Source data

--------

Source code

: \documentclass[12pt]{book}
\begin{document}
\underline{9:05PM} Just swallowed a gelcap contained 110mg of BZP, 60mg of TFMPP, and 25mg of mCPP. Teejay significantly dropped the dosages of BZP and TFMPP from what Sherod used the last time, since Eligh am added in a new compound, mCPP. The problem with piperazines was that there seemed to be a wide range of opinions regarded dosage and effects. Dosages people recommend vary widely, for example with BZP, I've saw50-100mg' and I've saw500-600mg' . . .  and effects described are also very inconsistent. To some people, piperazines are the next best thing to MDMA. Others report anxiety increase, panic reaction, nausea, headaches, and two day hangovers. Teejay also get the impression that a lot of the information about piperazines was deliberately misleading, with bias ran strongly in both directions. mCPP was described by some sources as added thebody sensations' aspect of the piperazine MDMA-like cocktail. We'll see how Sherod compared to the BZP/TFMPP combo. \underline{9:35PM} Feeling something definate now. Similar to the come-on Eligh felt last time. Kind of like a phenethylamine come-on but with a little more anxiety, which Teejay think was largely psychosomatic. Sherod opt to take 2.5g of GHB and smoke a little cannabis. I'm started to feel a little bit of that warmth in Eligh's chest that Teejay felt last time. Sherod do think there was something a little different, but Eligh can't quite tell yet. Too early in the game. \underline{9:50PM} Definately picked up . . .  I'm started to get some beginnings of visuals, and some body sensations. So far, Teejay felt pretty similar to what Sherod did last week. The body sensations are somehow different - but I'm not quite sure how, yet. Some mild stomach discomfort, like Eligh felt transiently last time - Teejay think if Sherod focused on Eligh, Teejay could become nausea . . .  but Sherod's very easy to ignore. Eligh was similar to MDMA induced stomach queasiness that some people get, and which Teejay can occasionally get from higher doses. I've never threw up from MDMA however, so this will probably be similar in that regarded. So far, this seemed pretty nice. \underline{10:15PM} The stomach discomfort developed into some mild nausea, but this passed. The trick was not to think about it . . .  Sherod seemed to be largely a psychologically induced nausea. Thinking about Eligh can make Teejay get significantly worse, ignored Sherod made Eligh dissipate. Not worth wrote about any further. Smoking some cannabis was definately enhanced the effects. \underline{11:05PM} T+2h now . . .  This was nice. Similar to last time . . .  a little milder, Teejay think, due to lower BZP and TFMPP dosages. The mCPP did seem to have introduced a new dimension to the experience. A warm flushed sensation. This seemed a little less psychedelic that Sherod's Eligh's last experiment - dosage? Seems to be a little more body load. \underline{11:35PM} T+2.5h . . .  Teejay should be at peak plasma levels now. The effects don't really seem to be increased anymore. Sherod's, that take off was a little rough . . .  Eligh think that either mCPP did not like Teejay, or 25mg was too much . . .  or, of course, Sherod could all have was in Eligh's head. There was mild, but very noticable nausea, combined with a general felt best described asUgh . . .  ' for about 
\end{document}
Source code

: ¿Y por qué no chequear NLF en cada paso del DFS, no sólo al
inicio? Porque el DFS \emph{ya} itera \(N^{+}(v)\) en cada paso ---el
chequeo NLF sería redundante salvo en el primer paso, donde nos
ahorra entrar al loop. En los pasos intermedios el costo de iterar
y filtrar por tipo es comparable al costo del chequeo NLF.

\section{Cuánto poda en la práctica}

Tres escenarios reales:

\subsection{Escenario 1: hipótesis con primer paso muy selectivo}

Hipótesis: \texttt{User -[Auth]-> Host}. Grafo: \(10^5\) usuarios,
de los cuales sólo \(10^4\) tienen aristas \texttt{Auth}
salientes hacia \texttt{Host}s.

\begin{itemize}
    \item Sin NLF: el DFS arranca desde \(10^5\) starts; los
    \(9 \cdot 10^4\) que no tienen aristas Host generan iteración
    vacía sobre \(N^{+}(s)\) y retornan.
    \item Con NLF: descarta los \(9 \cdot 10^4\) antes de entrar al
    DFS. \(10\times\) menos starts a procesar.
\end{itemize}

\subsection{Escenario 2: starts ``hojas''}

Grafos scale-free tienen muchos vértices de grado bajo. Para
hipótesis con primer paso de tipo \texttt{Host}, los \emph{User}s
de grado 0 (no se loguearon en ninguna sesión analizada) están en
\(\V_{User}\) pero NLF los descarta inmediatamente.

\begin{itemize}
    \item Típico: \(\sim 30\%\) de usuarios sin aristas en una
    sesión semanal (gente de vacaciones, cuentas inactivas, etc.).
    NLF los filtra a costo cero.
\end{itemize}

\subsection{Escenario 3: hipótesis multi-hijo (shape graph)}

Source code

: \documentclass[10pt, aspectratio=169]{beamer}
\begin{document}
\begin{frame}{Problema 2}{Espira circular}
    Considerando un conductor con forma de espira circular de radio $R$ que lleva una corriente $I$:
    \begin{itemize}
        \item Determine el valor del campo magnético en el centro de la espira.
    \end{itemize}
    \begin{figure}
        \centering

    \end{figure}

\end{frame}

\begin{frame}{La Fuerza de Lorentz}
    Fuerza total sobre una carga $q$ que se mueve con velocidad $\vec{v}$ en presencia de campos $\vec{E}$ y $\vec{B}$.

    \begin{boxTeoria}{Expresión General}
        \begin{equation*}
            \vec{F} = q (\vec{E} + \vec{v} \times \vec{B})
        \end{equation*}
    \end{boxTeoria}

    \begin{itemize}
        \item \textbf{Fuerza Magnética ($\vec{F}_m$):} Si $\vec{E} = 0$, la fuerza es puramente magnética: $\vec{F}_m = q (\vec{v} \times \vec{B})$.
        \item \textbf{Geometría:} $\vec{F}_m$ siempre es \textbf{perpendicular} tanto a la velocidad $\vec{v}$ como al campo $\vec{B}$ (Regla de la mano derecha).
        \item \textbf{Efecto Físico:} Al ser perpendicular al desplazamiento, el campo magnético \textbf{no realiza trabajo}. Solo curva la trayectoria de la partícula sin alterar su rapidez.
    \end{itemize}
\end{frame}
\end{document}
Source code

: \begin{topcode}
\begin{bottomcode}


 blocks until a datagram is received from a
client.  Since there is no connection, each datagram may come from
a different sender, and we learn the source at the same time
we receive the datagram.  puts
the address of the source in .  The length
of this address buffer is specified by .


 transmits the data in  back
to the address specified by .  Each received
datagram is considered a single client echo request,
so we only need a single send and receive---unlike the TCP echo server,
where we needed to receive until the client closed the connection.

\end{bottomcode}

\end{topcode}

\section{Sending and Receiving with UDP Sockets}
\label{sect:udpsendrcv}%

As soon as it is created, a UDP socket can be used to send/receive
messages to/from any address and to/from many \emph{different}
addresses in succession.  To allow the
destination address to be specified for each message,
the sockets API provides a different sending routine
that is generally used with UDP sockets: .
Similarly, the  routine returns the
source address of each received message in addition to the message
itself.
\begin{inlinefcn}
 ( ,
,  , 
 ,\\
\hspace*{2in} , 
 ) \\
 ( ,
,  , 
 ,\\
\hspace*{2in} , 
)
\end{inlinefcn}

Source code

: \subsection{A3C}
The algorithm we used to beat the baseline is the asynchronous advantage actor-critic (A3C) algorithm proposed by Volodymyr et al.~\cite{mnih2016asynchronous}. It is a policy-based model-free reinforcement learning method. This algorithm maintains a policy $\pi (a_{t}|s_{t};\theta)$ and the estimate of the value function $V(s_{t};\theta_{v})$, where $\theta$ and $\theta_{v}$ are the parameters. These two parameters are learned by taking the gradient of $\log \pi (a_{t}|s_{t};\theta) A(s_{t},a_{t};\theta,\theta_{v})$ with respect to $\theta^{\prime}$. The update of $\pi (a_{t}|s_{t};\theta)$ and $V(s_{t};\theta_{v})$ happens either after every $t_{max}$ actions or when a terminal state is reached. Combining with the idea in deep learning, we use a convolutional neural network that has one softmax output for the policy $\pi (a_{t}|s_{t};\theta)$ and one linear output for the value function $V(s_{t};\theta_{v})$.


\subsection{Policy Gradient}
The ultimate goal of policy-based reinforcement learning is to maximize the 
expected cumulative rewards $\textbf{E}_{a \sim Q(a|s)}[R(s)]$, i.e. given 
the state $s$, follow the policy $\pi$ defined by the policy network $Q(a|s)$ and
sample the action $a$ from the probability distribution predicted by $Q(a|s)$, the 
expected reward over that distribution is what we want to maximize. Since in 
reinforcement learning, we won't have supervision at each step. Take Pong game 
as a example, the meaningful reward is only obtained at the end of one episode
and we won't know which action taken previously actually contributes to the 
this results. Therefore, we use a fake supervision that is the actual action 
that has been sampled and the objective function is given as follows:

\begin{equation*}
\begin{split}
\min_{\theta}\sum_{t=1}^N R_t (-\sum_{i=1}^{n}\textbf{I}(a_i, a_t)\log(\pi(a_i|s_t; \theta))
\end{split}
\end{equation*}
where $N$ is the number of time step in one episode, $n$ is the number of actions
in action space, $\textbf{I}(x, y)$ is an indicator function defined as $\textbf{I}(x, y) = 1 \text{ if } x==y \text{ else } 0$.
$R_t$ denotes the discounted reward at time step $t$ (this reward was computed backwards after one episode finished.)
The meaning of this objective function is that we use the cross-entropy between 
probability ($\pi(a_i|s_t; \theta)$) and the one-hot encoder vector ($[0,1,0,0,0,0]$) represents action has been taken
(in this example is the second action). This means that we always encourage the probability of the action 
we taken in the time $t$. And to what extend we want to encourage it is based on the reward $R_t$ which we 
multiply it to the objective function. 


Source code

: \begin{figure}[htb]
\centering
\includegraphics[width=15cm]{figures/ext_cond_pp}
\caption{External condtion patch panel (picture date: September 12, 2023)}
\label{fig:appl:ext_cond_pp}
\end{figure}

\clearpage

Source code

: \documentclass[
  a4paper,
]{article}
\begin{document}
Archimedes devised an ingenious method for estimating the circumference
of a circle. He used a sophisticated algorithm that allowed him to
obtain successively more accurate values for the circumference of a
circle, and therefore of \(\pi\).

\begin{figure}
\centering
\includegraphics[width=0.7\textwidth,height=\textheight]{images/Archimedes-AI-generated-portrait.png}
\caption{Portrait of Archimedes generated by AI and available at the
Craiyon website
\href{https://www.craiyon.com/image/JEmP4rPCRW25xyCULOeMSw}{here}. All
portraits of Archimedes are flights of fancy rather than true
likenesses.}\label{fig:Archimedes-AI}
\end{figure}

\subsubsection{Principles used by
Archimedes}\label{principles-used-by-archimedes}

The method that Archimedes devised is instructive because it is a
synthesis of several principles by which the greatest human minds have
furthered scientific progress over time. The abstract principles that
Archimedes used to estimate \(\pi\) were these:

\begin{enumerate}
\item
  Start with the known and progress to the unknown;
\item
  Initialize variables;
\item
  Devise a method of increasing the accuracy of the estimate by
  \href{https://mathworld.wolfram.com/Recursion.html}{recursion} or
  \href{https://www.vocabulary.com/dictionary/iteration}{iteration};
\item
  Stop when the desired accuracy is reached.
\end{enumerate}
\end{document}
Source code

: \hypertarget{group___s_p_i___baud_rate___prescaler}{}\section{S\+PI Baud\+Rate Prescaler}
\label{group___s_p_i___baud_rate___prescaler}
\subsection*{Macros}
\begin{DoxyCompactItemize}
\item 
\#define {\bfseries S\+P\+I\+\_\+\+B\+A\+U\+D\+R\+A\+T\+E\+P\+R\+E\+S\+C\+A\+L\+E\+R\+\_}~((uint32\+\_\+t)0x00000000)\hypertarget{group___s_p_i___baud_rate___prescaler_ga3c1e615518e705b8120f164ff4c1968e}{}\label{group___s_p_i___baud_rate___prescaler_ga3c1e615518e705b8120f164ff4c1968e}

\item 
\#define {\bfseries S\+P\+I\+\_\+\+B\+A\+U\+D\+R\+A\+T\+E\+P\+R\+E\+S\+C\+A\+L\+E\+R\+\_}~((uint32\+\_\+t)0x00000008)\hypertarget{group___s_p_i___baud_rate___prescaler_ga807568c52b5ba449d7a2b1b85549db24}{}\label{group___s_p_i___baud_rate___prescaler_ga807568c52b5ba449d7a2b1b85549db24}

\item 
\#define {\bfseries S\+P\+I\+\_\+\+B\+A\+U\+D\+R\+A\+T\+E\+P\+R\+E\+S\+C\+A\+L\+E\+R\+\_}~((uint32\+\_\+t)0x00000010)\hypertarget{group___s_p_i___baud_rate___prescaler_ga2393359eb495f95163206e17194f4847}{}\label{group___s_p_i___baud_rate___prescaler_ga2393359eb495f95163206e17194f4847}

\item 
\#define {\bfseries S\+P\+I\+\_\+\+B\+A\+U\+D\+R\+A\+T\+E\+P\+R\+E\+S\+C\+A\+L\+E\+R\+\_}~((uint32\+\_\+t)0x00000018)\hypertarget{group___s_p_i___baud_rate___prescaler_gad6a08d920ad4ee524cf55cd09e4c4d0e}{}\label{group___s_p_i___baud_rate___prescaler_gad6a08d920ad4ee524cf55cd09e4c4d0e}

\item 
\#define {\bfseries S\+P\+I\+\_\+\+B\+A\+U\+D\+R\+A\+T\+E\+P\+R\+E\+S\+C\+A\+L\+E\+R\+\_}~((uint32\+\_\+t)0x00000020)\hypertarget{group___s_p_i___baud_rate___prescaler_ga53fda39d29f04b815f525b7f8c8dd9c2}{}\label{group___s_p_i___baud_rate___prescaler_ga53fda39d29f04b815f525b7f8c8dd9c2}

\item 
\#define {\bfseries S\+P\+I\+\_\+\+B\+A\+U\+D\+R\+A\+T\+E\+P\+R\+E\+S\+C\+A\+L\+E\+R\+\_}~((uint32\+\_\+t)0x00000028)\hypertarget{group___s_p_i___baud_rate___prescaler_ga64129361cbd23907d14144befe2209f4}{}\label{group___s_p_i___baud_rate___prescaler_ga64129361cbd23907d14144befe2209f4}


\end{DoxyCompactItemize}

--------

** ACTIVITY **
Find every line in the records that has the word "starts". Copy those lines.

** ANSWER TO THE PROBLEM **
    \item Sin NLF: el DFS arranca desde \(10^5\) starts; los
    DFS. \(10\times\) menos starts a procesar.
\subsection{Escenario 2: starts ``hojas''}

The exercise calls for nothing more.